- Born: 1941 (age 84–85) New York, New York
- Occupations: Founder and President, Ramirez & Co.

= Samuel A. Ramirez Sr. =

Samuel A. Ramirez Sr. (born 1941) made Wall Street history by becoming the first Latino to launch a successful investment banking firm.

==Early years==
Ramirez's parents moved from Puerto Rico to New York City in the late 1920s in search of a better way of life. They moved to Spanish Harlem where Ramirez was raised and educated. His father worked at the Brooklyn Navy Yard and his mother was a seamstress. After he graduated from high school, he applied for admission to go to college.

Ramirez enrolled in Brooklyn's St. Francis College where he earned his bachelor's degree in Economics in 1965. He barely started college when during his summers he worked for Kidder, Peabody & Co. gaining experience in equity transactions. After he graduated, he went to work for the investment banking firm Stoever Glass & Co. During the years that he worked for Stoever Glass, he became an expert in municipal bonds and earned a reputation amongst the firms clientele as a reliable investor. The experience which Ramirez gained and the satisfaction of helping others to obtain their financial goals motivated him to start his own investment banking firm.

==Ramirez & Co.==
In 1971, with an investment of $50,000, Ramirez launched his own firm, Ramirez & Co. The company specializes in the distribution of municipal bonds, and provides retail and institutional sales along with investment banking services to corporations and state and local governments. In order to gain recognition and alliances from other firms, Ramirez decided to not make the yet small Hispanic market his primary focus. His reputation of putting an emphasis on the preservation of capital instead of running risks in pursuit of a big payoff, has been a prime factor in his clients entrusting him to $2 Billion dollars of investments. The company established an equity research department focusing on the growing market of Hispanic owned companies. In February 2004, the firm began offering the Ramírez Hispanic Index. The index is set up as an equally weighted Unit Investment Trust (UIT), which means buyers invest equally in the 10 fastest-growing, Hispanic-owned companies in the United States, which include Univision, Banco Popular, and Doral Financial.
The company purchased a five percent ownership in AztecAmerica Bank, based in Chicago, Illinois and headed by Carlos X. Montoya. This bank is actively positioning itself as a unique financial services bridge for Latinos.
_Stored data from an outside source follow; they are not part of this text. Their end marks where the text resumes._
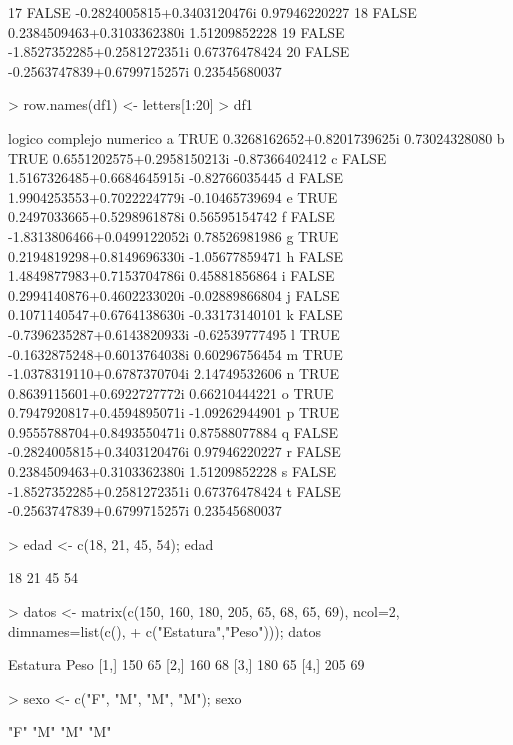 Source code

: \documentclass{article}
\begin{document}
\begin{Schunk}
\begin{Soutput}
17  FALSE -0.2824005815+0.3403120476i  0.97946220227
18  FALSE  0.2384509463+0.3103362380i  1.51209852228
19  FALSE -1.8527352285+0.2581272351i  0.67376478424
20  FALSE -0.2563747839+0.6799715257i  0.23545680037
\end{Soutput}
\begin{Sinput}
> row.names(df1) <- letters[1:20]
> df1
\end{Sinput}
\begin{Soutput}
  logico                    complejo       numerico
a   TRUE  0.3268162652+0.8201739625i  0.73024328080
b   TRUE  0.6551202575+0.2958150213i -0.87366402412
c  FALSE  1.5167326485+0.6684645915i -0.82766035445
d  FALSE  1.9904253553+0.7022224779i -0.10465739694
e   TRUE  0.2497033665+0.5298961878i  0.56595154742
f  FALSE -1.8313806466+0.0499122052i  0.78526981986
g   TRUE  0.2194819298+0.8149696330i -1.05677859471
h  FALSE  1.4849877983+0.7153704786i  0.45881856864
i  FALSE  0.2994140876+0.4602233020i -0.02889866804
j  FALSE  0.1071140547+0.6764138630i -0.33173140101
k  FALSE -0.7396235287+0.6143820933i -0.62539777495
l   TRUE -0.1632875248+0.6013764038i  0.60296756454
m   TRUE -1.0378319110+0.6787370704i  2.14749532606
n   TRUE  0.8639115601+0.6922727772i  0.66210444221
o   TRUE  0.7947920817+0.4594895071i -1.09262944901
p   TRUE  0.9555788704+0.8493550471i  0.87588077884
q  FALSE -0.2824005815+0.3403120476i  0.97946220227
r  FALSE  0.2384509463+0.3103362380i  1.51209852228
s  FALSE -1.8527352285+0.2581272351i  0.67376478424
t  FALSE -0.2563747839+0.6799715257i  0.23545680037
\end{Soutput}
\begin{Sinput}
> edad <- c(18, 21, 45, 54); edad
\end{Sinput}
\begin{Soutput}
[1] 18 21 45 54
\end{Soutput}
\begin{Sinput}
> datos <- matrix(c(150, 160, 180, 205, 65, 68, 65, 69), ncol=2, dimnames=list(c(),
+                                                                              c("Estatura","Peso"))); datos
\end{Sinput}
\begin{Soutput}
     Estatura Peso
[1,]      150   65
[2,]      160   68
[3,]      180   65
[4,]      205   69
\end{Soutput}
\begin{Sinput}
> sexo <- c("F", "M", "M", "M"); sexo
\end{Sinput}
\begin{Soutput}
[1] "F" "M" "M" "M"

\end{Soutput}
\end{Schunk}
\end{document}
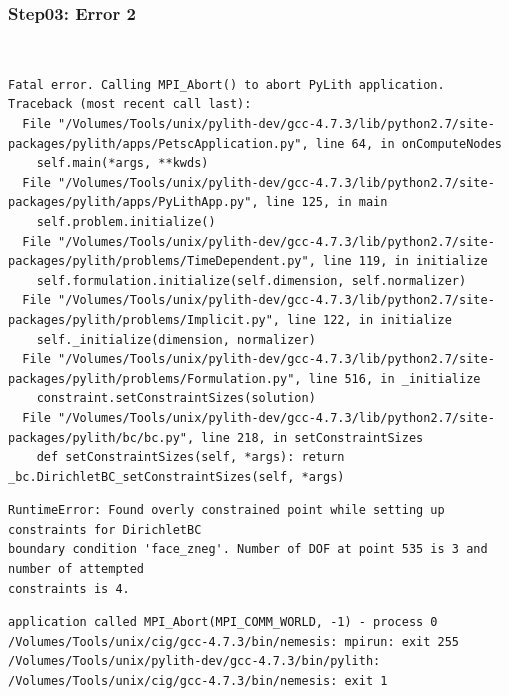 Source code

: \documentclass{beamer}
\begin{document}
\begin{frame}[fragile]
  \frametitle{Step03: Error 2}

\\
\begin{lstlisting}
Fatal error. Calling MPI_Abort() to abort PyLith application.
Traceback (most recent call last):
  File "/Volumes/Tools/unix/pylith-dev/gcc-4.7.3/lib/python2.7/site-packages/pylith/apps/PetscApplication.py", line 64, in onComputeNodes
    self.main(*args, **kwds)
  File "/Volumes/Tools/unix/pylith-dev/gcc-4.7.3/lib/python2.7/site-packages/pylith/apps/PyLithApp.py", line 125, in main
    self.problem.initialize()
  File "/Volumes/Tools/unix/pylith-dev/gcc-4.7.3/lib/python2.7/site-packages/pylith/problems/TimeDependent.py", line 119, in initialize
    self.formulation.initialize(self.dimension, self.normalizer)
  File "/Volumes/Tools/unix/pylith-dev/gcc-4.7.3/lib/python2.7/site-packages/pylith/problems/Implicit.py", line 122, in initialize
    self._initialize(dimension, normalizer)
  File "/Volumes/Tools/unix/pylith-dev/gcc-4.7.3/lib/python2.7/site-packages/pylith/problems/Formulation.py", line 516, in _initialize
    constraint.setConstraintSizes(solution)
  File "/Volumes/Tools/unix/pylith-dev/gcc-4.7.3/lib/python2.7/site-packages/pylith/bc/bc.py", line 218, in setConstraintSizes
    def setConstraintSizes(self, *args): return _bc.DirichletBC_setConstraintSizes(self, *args)
\end{lstlisting}
\begin{lstlisting}
RuntimeError: Found overly constrained point while setting up constraints for DirichletBC
boundary condition 'face_zneg'. Number of DOF at point 535 is 3 and number of attempted
constraints is 4.
\end{lstlisting}
\begin{lstlisting}
application called MPI_Abort(MPI_COMM_WORLD, -1) - process 0
/Volumes/Tools/unix/cig/gcc-4.7.3/bin/nemesis: mpirun: exit 255
/Volumes/Tools/unix/pylith-dev/gcc-4.7.3/bin/pylith:
/Volumes/Tools/unix/cig/gcc-4.7.3/bin/nemesis: exit 1
\end{lstlisting}

\end{frame}
\end{document}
The firm operates out of eight offices across the United States, on both coasts and in Texas, Chicago, and San Juan, Puerto Rico and has a total of 110 employees. His son Samuel A. Ramirez Jr. is Senior Vice President and the Managing Director of the firm. His daughter Christa, also works for the company and has underwritten new issues and his son-in-law Chris Harpen, is an investment consultant.

==Later years==
Ramirez's wife, Diane, is the president of Halstead Property, one of Manhattan's largest real estate companies. During his spare time he enjoys playing golf and working out. Samuel A. Ramirez Sr. and his son Samuel A. Ramirez Jr. were featured on the cover of the December 2005/January 2006 issue of Hispanic Trends magazine.